Dr Tony Dundon of NUI Galway told the Sunday Tribune that onethird of immigrant workers interviewed as part of a new study had paid cash to recruitment agencies based in their own country in order to get a job in Ireland.
"It was found in this study when interviewing four Philippine workers who came to Ireland on employment visas, that a fast-food company with a recognised global brand name contracts the services of a recruitment agency with several branches in southeast Asian countries. This agency charges the job seeker in those countries a fee equivalent to 1,000 plus 500 for the employment permit fees for the first year with the guarantee of finding a job in Ireland in the fast-food company, " Dundon's study concluded.
Under existing legislation it is illegal for employment agencies to charge job seekers a finder's fee, although enforcing this rule has been difficult. Dundon, who conducted the research with two colleagues, Maria Gonzalez Perez and Terrence McDonough, said current policy, which grants the work permit to the employer rather than the migrant worker, makes it easier for rogue employment agencies and traffickers to exploit migrant workers. "The Irish labour market conjures up not an image of a booming Celtic Tiger economy, but rather a reality of near-serfdom and social and economic exclusion, " said Dundon.
In many cases identified in the Galway study these fees meant that immigrant workers had to work for more than a year and a half to repay recruitment agencies. Many immigrant workers interviewed as part of the study said they borrowed money from relatives in the hope that they can send back money in the future.

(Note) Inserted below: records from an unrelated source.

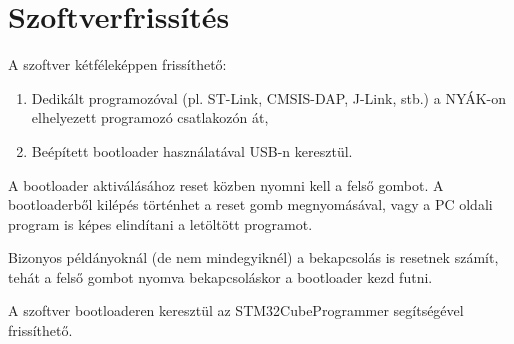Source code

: \documentclass[12pt]{article}
\begin{document}
\section{Szoftverfrissítés}
A szoftver kétféleképpen frissíthető:
\begin{enumerate}
\item Dedikált programozóval (pl. ST-Link, CMSIS-DAP, J-Link, stb.) a NYÁK-on elhelyezett programozó csatlakozón át,
\item Beépített bootloader használatával USB-n keresztül.
\end{enumerate}

A bootloader aktiválásához reset közben nyomni kell a felső gombot. A bootloaderből kilépés történhet a reset gomb megnyomásával, vagy a PC oldali program is képes elindítani a letöltött programot.

\begin{remark}
Bizonyos példányoknál (de nem mindegyiknél) a bekapcsolás is resetnek számít, tehát a felső gombot nyomva bekapcsoláskor a bootloader kezd futni.
\end{remark}

A szoftver bootloaderen keresztül az STM32CubeProgrammer segítségével frissíthető.


\end{document}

One Malaysian chef (30) who participated in the study told the researchers, "When one gets the opportunity of leaving the country our parents and other relatives lend or give us the money for the tickets and some money for the travel. They know as soon as we start to earn in euro we'll send their money back to them. It is like an investment for them."
Dundon said that with Ireland's appetite for immigrant labour unabated, employment will be increasingly organised by global entrepreneurial groups "of both a legitimate and criminal nature."
A spokeswoman for the Department of Enterprise, Trade and Employment said that minister Micheal Martin will publish new legislation to improve the regulations of employment agencies in Ireland "before the end of the year."
Martin is examining how to tackle rogue agencies operating outside the EU which send migrant workers to Ireland. Officials acknowledge, however, that introducing effective regulation will be difficult because many foreign-based agencies operate via the internet with no known address.